Investors this week will have an opportunity to own the shares of one of the most successful disruptors of our time. The home-rental platform Airbnb (NASDAQ:ABNB) is seeking to raise as much as $2.6 billion through the share sales in the midst of the pandemic that has shaken the travel industry and tested the strength of the company’s business model. The San Francisco-based company is scheduled to go public on Thursday, Dec. 10.
Despite the challenges posed by COVID-19, there are strong reasons to believe that the Airbnb IPO will be a huge success. The Wall Street Journal reported Monday morning that Airbnb plans to boost the proposed price range of its IPO to between $56 and $60 a share, from $44 to $50. The new range would give the company a valuation of about $42 billion on a fully diluted basis, including proceeds from the offering.
Investors will be gaining a stake in the operator of online home rentals when the coronavirus pandemic has taken a huge toll on the travel and hospitality industry. Airbnb’s gross booking value (GBV) for the nine months ended Sept. 30 plunged to $18 billion, down almost 40% from the same period last year, according to its filings.
But that number doesn’t show how quickly the company is getting back on its feet by taking advantage of people’s changing travel preferences. After remaining afloat when liquidity dried up last spring, Chief Executive Brian Chesky has quickly shifted his strategy to focus on local stays as travelers avoided taking flights during the first wave of the pandemic.
Graph courtesy Airbnb
Bookings bottomed out in April, plummeting 72% from the previous year. This was the time when Airbnb reduced marketing expenditures and cut its full-time employee headcount by about 25%. By June, the company had redesigned its website and app so its algorithm would show prospective travelers everything from cabins to lavish beach houses near where they lived, he told the WSJ in an interview. In response, by June, bookings were down just 21% year-over-year.
A Remarkable Turnaround
A surge in people taking near-home vacations boosted Airbnb’s third quarter’s earnings, making it the most profitable period ever on the basis of earnings before interest, taxes, depreciation and amortization. It reported $501 million in income on an adjusted EBITDA basis, a big swing from the $400-million loss in the second quarter. Pre-pandemic, domestic travel made up only 52% of Airbnb’s business.
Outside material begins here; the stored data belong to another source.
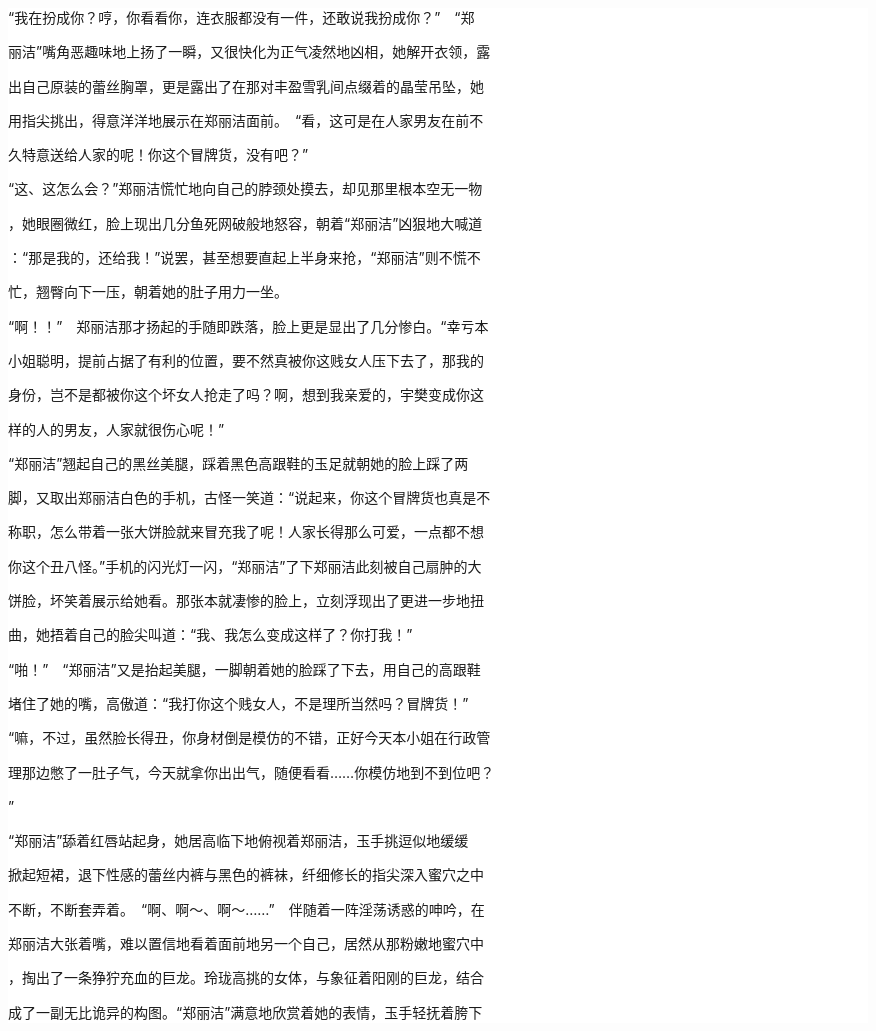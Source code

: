 “我在扮成你？哼，你看看你，连衣服都没有一件，还敢说我扮成你？”　“郑

丽洁”嘴角恶趣味地上扬了一瞬，又很快化为正气凌然地凶相，她解开衣领，露

出自己原装的蕾丝胸罩，更是露出了在那对丰盈雪乳间点缀着的晶莹吊坠，她

用指尖挑出，得意洋洋地展示在郑丽洁面前。　“看，这可是在人家男友在前不

久特意送给人家的呢！你这个冒牌货，没有吧？”



“这、这怎么会？”郑丽洁慌忙地向自己的脖颈处摸去，却见那里根本空无一物

，她眼圈微红，脸上现出几分鱼死网破般地怒容，朝着“郑丽洁”凶狠地大喊道

：“那是我的，还给我！”说罢，甚至想要直起上半身来抢，“郑丽洁”则不慌不

忙，翘臀向下一压，朝着她的肚子用力一坐。

“啊！！”　郑丽洁那才扬起的手随即跌落，脸上更是显出了几分惨白。“幸亏本

小姐聪明，提前占据了有利的位置，要不然真被你这贱女人压下去了，那我的

身份，岂不是都被你这个坏女人抢走了吗？啊，想到我亲爱的，宇樊变成你这

样的人的男友，人家就很伤心呢！”



“郑丽洁”翘起自己的黑丝美腿，踩着黑色高跟鞋的玉足就朝她的脸上踩了两

脚，又取出郑丽洁白色的手机，古怪一笑道：“说起来，你这个冒牌货也真是不

称职，怎么带着一张大饼脸就来冒充我了呢！人家长得那么可爱，一点都不想

你这个丑八怪。”手机的闪光灯一闪，“郑丽洁”了下郑丽洁此刻被自己扇肿的大

饼脸，坏笑着展示给她看。那张本就凄惨的脸上，立刻浮现出了更进一步地扭

曲，她捂着自己的脸尖叫道：“我、我怎么变成这样了？你打我！”



“啪！”　“郑丽洁”又是抬起美腿，一脚朝着她的脸踩了下去，用自己的高跟鞋

堵住了她的嘴，高傲道：“我打你这个贱女人，不是理所当然吗？冒牌货！”

“嘛，不过，虽然脸长得丑，你身材倒是模仿的不错，正好今天本小姐在行政管

理那边憋了一肚子气，今天就拿你出出气，随便看看……你模仿地到不到位吧？

”



“郑丽洁”舔着红唇站起身，她居高临下地俯视着郑丽洁，玉手挑逗似地缓缓

掀起短裙，退下性感的蕾丝内裤与黑色的裤袜，纤细修长的指尖深入蜜穴之中

不断，不断套弄着。　“啊、啊～、啊～……”　伴随着一阵淫荡诱惑的呻吟，在

郑丽洁大张着嘴，难以置信地看着面前地另一个自己，居然从那粉嫩地蜜穴中

，掏出了一条狰狞充血的巨龙。玲珑高挑的女体，与象征着阳刚的巨龙，结合

成了一副无比诡异的构图。“郑丽洁”满意地欣赏着她的表情，玉手轻抚着胯下
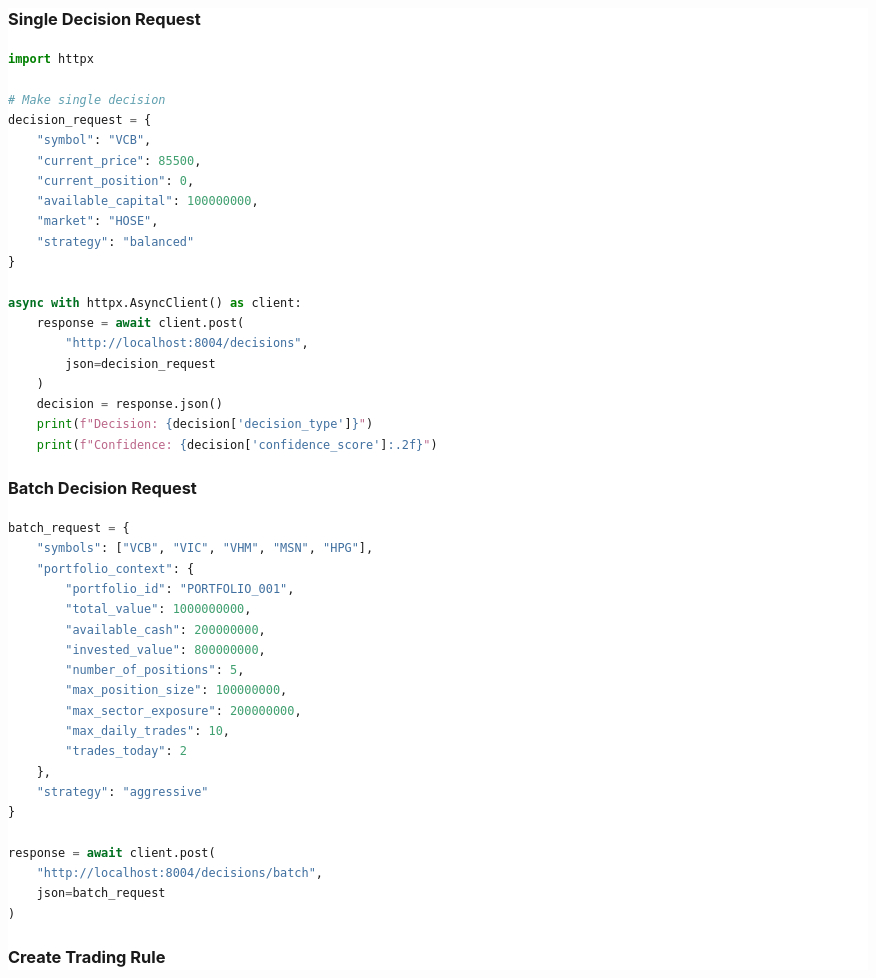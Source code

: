 ### Single Decision Request

```python
import httpx

# Make single decision
decision_request = {
    "symbol": "VCB",
    "current_price": 85500,
    "current_position": 0,
    "available_capital": 100000000,
    "market": "HOSE",
    "strategy": "balanced"
}

async with httpx.AsyncClient() as client:
    response = await client.post(
        "http://localhost:8004/decisions",
        json=decision_request
    )
    decision = response.json()
    print(f"Decision: {decision['decision_type']}")
    print(f"Confidence: {decision['confidence_score']:.2f}")
```

### Batch Decision Request

```python
batch_request = {
    "symbols": ["VCB", "VIC", "VHM", "MSN", "HPG"],
    "portfolio_context": {
        "portfolio_id": "PORTFOLIO_001",
        "total_value": 1000000000,
        "available_cash": 200000000,
        "invested_value": 800000000,
        "number_of_positions": 5,
        "max_position_size": 100000000,
        "max_sector_exposure": 200000000,
        "max_daily_trades": 10,
        "trades_today": 2
    },
    "strategy": "aggressive"
}

response = await client.post(
    "http://localhost:8004/decisions/batch",
    json=batch_request
)
```

### Create Trading Rule
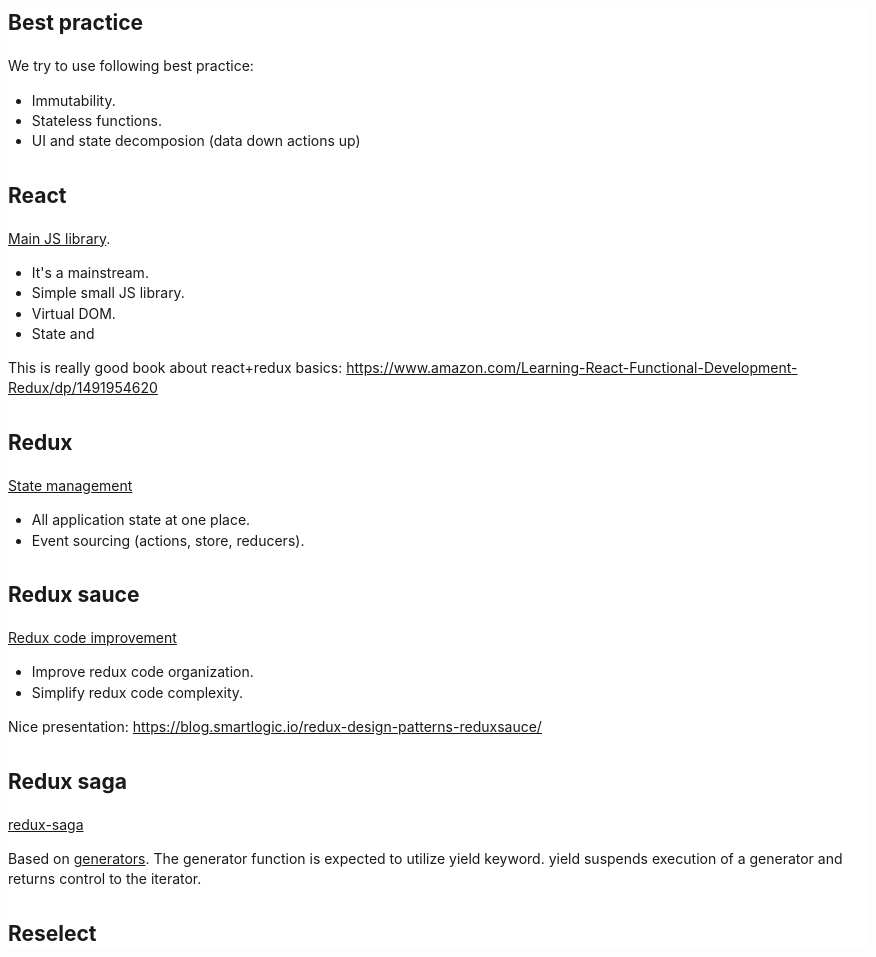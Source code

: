 ## Best practice

We try to use following best practice:

<ul>
  <li>Immutability.</li>
  <li>Stateless functions.</li>
  <li>UI and state decomposion (data down actions up)</li>
</ul>

## React

[Main JS library](https://reactjs.org/).

<ul>
  <li>It's a mainstream.</li>
  <li>Simple small JS library.</li>
  <li>Virtual DOM.</li>
  <li>State and </li>
</ul>

This is really good book about react+redux basics: https://www.amazon.com/Learning-React-Functional-Development-Redux/dp/1491954620

## Redux

[State management](https://redux.js.org)

<ul>
  <li>All application state at one place.</li>
  <li>Event sourcing (actions, store, reducers).</li>
</ul>

## Redux sauce

[Redux code improvement](https://github.com/jkeam/reduxsauce)

<ul>
  <li>Improve redux code organization.</li>
  <li>Simplify redux code complexity.</li>
</ul>

Nice presentation: https://blog.smartlogic.io/redux-design-patterns-reduxsauce/

## Redux saga

[redux-saga](https://redux-saga.js.org)

Based on [generators](https://github.com/gajus/gajus.com-blog/blob/master/posts/the-definitive-guide-to-the-javascript-generators/index.md). The generator function is expected to utilize yield keyword. yield suspends execution of a generator and returns control to the iterator.

## Reselect
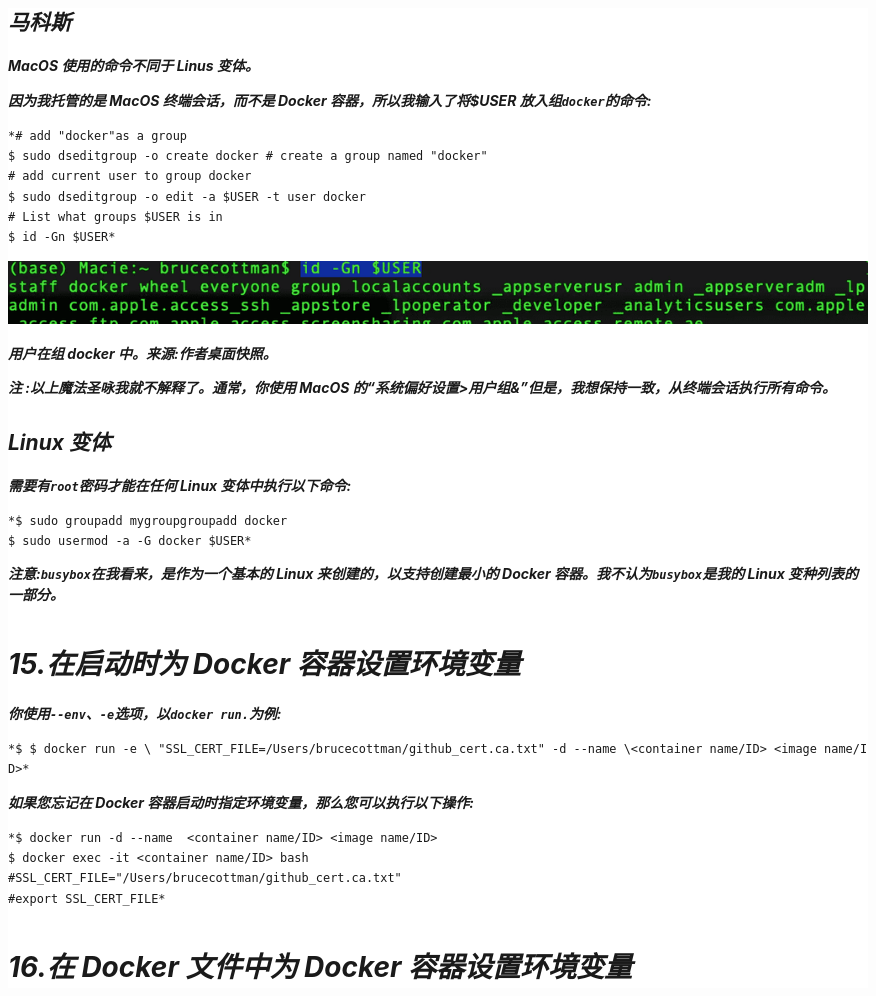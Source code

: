 ## ***马科斯***

***MacOS 使用的命令不同于 Linus 变体。***

***因为我托管的是 MacOS 终端会话，而不是 Docker 容器，所以我输入了将$USER 放入组`docker`的命令:***

```
*# add "docker"as a group
$ sudo dseditgroup -o create docker # create a group named "docker"
# add current user to group docker
$ sudo dseditgroup -o edit -a $USER -t user docker 
# List what groups $USER is in  
$ id -Gn $USER*
```

***![](img/69862e4548f8f53e7a6dc502986e236e.png)***

***用户在组 docker 中。来源:作者桌面快照。***

******注*** *:以上魔法圣咏我就不解释了。通常，你使用 MacOS 的“系统偏好设置>用户组&”但是，我想保持一致，从终端会话执行所有命令。****

## ***Linux 变体***

***需要有`root`密码才能在任何 Linux 变体中执行以下命令:***

```
*$ sudo groupadd mygroupgroupadd docker
$ sudo usermod -a -G docker $USER*
```

***注意:`busybox`在我看来，是作为一个基本的 Linux 来创建的，以支持创建最小的 Docker 容器。我不认为`busybox`是我的 Linux 变种列表的一部分。***

# ***15.在启动时为 Docker 容器设置环境变量***

***你使用`--env`、`-e`选项，以`docker run.`为例:***

```
*$ $ docker run -e \ "SSL_CERT_FILE=/Users/brucecottman/github_cert.ca.txt" -d --name \<container name/ID> <image name/ID>*
```

***如果您忘记在 Docker 容器启动时指定环境变量，那么您可以执行以下操作:***

```
*$ docker run -d --name  <container name/ID> <image name/ID>
$ docker exec -it <container name/ID> bash
#SSL_CERT_FILE="/Users/brucecottman/github_cert.ca.txt"
#export SSL_CERT_FILE*
```

# ***16.在 Docker 文件中为 Docker 容器设置环境变量***
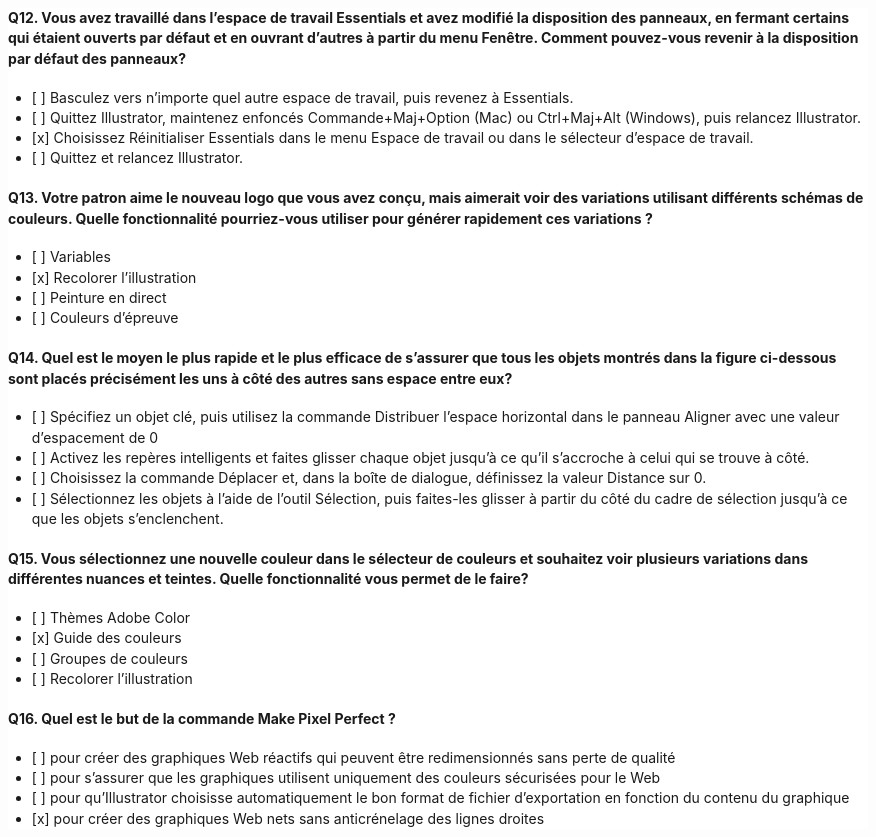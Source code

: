 #### Q12. Vous avez travaillé dans l’espace de travail Essentials et avez modifié la disposition des panneaux, en fermant certains qui étaient ouverts par défaut et en ouvrant d’autres à partir du menu Fenêtre. Comment pouvez-vous revenir à la disposition par défaut des panneaux?

*   \[ ] Basculez vers n’importe quel autre espace de travail, puis revenez à Essentials.
*   \[ ] Quittez Illustrator, maintenez enfoncés Commande+Maj+Option (Mac) ou Ctrl+Maj+Alt (Windows), puis relancez Illustrator.
*   \[x] Choisissez Réinitialiser Essentials dans le menu Espace de travail ou dans le sélecteur d’espace de travail.
*   \[ ] Quittez et relancez Illustrator.

#### Q13. Votre patron aime le nouveau logo que vous avez conçu, mais aimerait voir des variations utilisant différents schémas de couleurs. Quelle fonctionnalité pourriez-vous utiliser pour générer rapidement ces variations ?

*   \[ ] Variables
*   \[x] Recolorer l’illustration
*   \[ ] Peinture en direct
*   \[ ] Couleurs d’épreuve

#### Q14. Quel est le moyen le plus rapide et le plus efficace de s’assurer que tous les objets montrés dans la figure ci-dessous sont placés précisément les uns à côté des autres sans espace entre eux?

*   \[ ] Spécifiez un objet clé, puis utilisez la commande Distribuer l’espace horizontal dans le panneau Aligner avec une valeur d’espacement de 0
*   \[ ] Activez les repères intelligents et faites glisser chaque objet jusqu’à ce qu’il s’accroche à celui qui se trouve à côté.
*   \[ ] Choisissez la commande Déplacer et, dans la boîte de dialogue, définissez la valeur Distance sur 0.
*   \[ ] Sélectionnez les objets à l’aide de l’outil Sélection, puis faites-les glisser à partir du côté du cadre de sélection jusqu’à ce que les objets s’enclenchent.

#### Q15. Vous sélectionnez une nouvelle couleur dans le sélecteur de couleurs et souhaitez voir plusieurs variations dans différentes nuances et teintes. Quelle fonctionnalité vous permet de le faire?

*   \[ ] Thèmes Adobe Color
*   \[x] Guide des couleurs
*   \[ ] Groupes de couleurs
*   \[ ] Recolorer l’illustration

#### Q16. Quel est le but de la commande Make Pixel Perfect ?

*   \[ ] pour créer des graphiques Web réactifs qui peuvent être redimensionnés sans perte de qualité
*   \[ ] pour s’assurer que les graphiques utilisent uniquement des couleurs sécurisées pour le Web
*   \[ ] pour qu’Illustrator choisisse automatiquement le bon format de fichier d’exportation en fonction du contenu du graphique
*   \[x] pour créer des graphiques Web nets sans anticrénelage des lignes droites
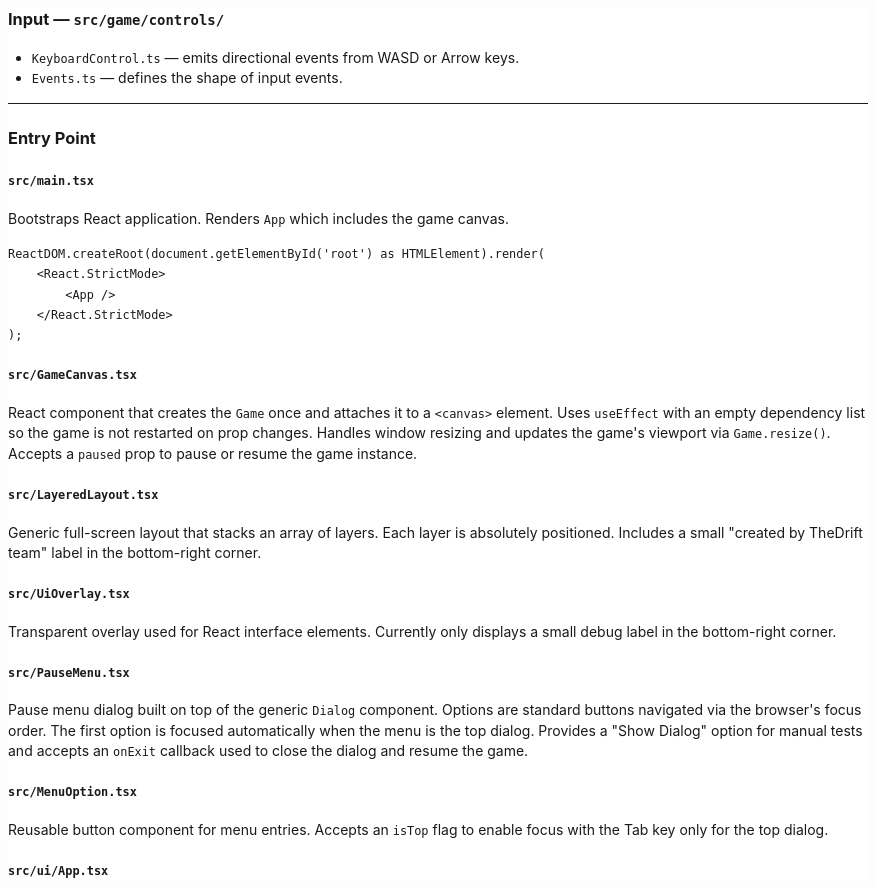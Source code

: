 
### Input — `src/game/controls/`

* `KeyboardControl.ts` — emits directional events from WASD or Arrow keys.
* `Events.ts` — defines the shape of input events.

---

### Entry Point

#### `src/main.tsx`

Bootstraps React application. Renders `App` which includes the game canvas.

```tsx
ReactDOM.createRoot(document.getElementById('root') as HTMLElement).render(
    <React.StrictMode>
        <App />
    </React.StrictMode>
);
```

#### `src/GameCanvas.tsx`

React component that creates the `Game` once and attaches it to a `<canvas>`
element. Uses `useEffect` with an empty dependency list so the game is not
restarted on prop changes. Handles window resizing and updates the game's
viewport via `Game.resize()`. Accepts a `paused` prop to pause or resume the
game instance.

#### `src/LayeredLayout.tsx`

Generic full-screen layout that stacks an array of layers. Each layer is
absolutely positioned. Includes a small "created by TheDrift team" label in
the bottom-right corner.

#### `src/UiOverlay.tsx`

Transparent overlay used for React interface elements. Currently only displays
a small debug label in the bottom-right corner.

#### `src/PauseMenu.tsx`

Pause menu dialog built on top of the generic `Dialog` component. Options are
standard buttons navigated via the browser's focus order. The first option is
focused automatically when the menu is the top dialog. Provides a "Show Dialog"
option for manual tests and accepts an `onExit` callback used to close the
dialog and resume the game.

#### `src/MenuOption.tsx`

Reusable button component for menu entries. Accepts an `isTop` flag to enable
focus with the Tab key only for the top dialog.

#### `src/ui/App.tsx`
It’s now almost 80%.
As this remarkable turnaround continues, a key question for long-term investors is how long can that last and whether they will be buying Airbnb shares at too high a price once it starts trading this week?
In the short run, it’s going to be a tough ride as COVID-19 cases surge globally, resulting in more lockdowns.
“We are seeing a decrease in bookings in the most affected regions,” the company said in its IPO filing.
“As a result, we expect a greater year-over-year decline in Nights and Experiences Booked and gross booking values in the fourth quarter of 2020 than in the third quarter of 2020 and greater year-over-year increases in cancellations and alterations in the fourth quarter of 2020 than in the third quarter of 2020.”
But despite these challenges, there is good reason to believe that the travel industry will rebound strongly in the first half of next year as vaccines arrive, helping to reopen the economy and unlocking the pent-up demand for travel.
Bottom Line
Airbnb is a solid travel stock to hold in any long-term portfolio because the company has a great management team and a very resilient business model. The company’s rebound in this most difficult time proves that Airbnb is here to stay. Investors should look for a better entry point and buy this stock to hold over the long term after this week’s IPO.